Das Agieren vorbei an der UNO, die ohnehin längst zu einem Instrument der weltweiten imperialistischen Intervention verkommen ist, hat in der momentanen Situation nicht seine Premiere. Als 1999 Jugoslawien ohne Mandat der Vereinten Nationen bombardiert wurde, war der Weg eines offenen Bruches des Völkerrechts bereits beschritten.
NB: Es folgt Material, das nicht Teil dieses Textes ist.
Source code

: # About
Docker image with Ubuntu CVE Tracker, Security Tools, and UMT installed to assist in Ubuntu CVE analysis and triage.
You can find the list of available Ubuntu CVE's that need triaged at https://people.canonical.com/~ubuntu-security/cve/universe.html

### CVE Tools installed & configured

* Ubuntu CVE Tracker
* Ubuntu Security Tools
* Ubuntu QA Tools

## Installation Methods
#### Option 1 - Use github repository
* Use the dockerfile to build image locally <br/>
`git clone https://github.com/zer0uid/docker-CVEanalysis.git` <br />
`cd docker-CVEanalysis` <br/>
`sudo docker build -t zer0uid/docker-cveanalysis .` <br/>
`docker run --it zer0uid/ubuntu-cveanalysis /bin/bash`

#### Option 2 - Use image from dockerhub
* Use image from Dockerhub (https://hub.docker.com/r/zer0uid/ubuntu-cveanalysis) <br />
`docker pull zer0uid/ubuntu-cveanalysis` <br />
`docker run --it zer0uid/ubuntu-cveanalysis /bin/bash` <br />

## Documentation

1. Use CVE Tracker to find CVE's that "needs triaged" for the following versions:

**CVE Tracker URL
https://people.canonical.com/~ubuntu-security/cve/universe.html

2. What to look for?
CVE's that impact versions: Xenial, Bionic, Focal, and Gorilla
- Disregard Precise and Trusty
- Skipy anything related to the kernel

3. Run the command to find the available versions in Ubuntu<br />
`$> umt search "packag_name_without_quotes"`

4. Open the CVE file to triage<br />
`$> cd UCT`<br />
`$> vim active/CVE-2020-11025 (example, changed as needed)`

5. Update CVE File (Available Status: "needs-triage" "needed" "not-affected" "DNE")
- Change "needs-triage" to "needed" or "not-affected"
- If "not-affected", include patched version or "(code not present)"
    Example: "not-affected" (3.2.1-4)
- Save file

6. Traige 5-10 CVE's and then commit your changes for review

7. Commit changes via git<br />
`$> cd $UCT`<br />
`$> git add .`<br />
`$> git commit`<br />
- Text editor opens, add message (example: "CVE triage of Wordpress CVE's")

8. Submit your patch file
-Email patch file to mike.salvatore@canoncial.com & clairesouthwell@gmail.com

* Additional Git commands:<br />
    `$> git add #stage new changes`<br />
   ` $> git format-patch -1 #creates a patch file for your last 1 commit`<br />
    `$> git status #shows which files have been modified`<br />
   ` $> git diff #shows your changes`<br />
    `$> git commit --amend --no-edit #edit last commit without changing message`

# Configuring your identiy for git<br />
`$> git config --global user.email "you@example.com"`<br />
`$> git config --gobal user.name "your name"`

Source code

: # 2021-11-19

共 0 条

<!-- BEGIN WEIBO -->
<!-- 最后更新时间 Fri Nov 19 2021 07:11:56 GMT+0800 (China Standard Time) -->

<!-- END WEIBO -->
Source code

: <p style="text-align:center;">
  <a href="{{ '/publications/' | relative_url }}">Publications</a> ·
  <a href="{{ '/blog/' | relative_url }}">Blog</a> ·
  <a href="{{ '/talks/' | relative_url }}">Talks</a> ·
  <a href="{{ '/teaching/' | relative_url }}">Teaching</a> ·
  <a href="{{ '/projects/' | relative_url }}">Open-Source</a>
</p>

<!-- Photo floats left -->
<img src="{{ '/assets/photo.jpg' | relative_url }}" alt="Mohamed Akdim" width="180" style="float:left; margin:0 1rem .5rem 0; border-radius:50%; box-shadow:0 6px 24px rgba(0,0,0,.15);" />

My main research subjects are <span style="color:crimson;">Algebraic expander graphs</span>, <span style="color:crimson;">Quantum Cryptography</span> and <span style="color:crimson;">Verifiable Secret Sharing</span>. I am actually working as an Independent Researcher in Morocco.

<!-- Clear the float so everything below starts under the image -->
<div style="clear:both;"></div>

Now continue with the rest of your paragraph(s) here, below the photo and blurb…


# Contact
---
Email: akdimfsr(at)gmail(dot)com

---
Maßgeblich wurde das Vorgehen damals von der rot-grünen Bundesregierung mitgetragen, die damit den ersten Angriffskrieg von deutschem Boden seit 1945 in die Tat umsetzte.
Auch in der jetzigen Situation verhält sich Deutschland, allen pseudo-pazifistischen Lippenbekenntnissen zum Trotz, passiv und aktiv kriegstreiberisch. Wurden in den Vorkriegsmonaten noch diverse Anstrengungen unternommen, die drohende Gefahr einer Kriegsaggression gegen den Irak abzuwehren und verschärft Front gegen den US-Imperialismus zu machen, setzt Rot-Grün nunmehr alles daran, sich ein möglichst großes Stück vom Kuchen Irak zu sichern. Die Vorbereitungen dazu laufen parallel schon mindestens ebenso lange wie die Abwehrhaltung gegen den Krieg, der die deutschen Kapitalinteressen im Irak gefährdet, auf diplomatischem Parkett. Jetzt ist der Krieg bittere Realität und Deutschland ist dabei.

Aufbauen und umstürzen
Ende der 70er Jahre stieg der Irak zum zweitgrößten Öllieferanten der OPEC-Staaten auf. Der wichtigste westliche Handelspartner zu dieser Zeit war Frankreich, das im Gegenzug, zu lukrativen Aufträgen und günstigem Ölimport den Irak u.a. mit Atomtechnologie ausstattete. An der Aufrüstung Iraks beteiligten sich, bzw. profitierten außerdem Russland, die USA und Deutschland, das aufgrund der Nachkriegsordnung restriktiveren Exportbedingungen als seine europäischen Nachbarn unterlag – diese aber durch deutsch-französische Gemeinschaftsproduktionen unterwanderte.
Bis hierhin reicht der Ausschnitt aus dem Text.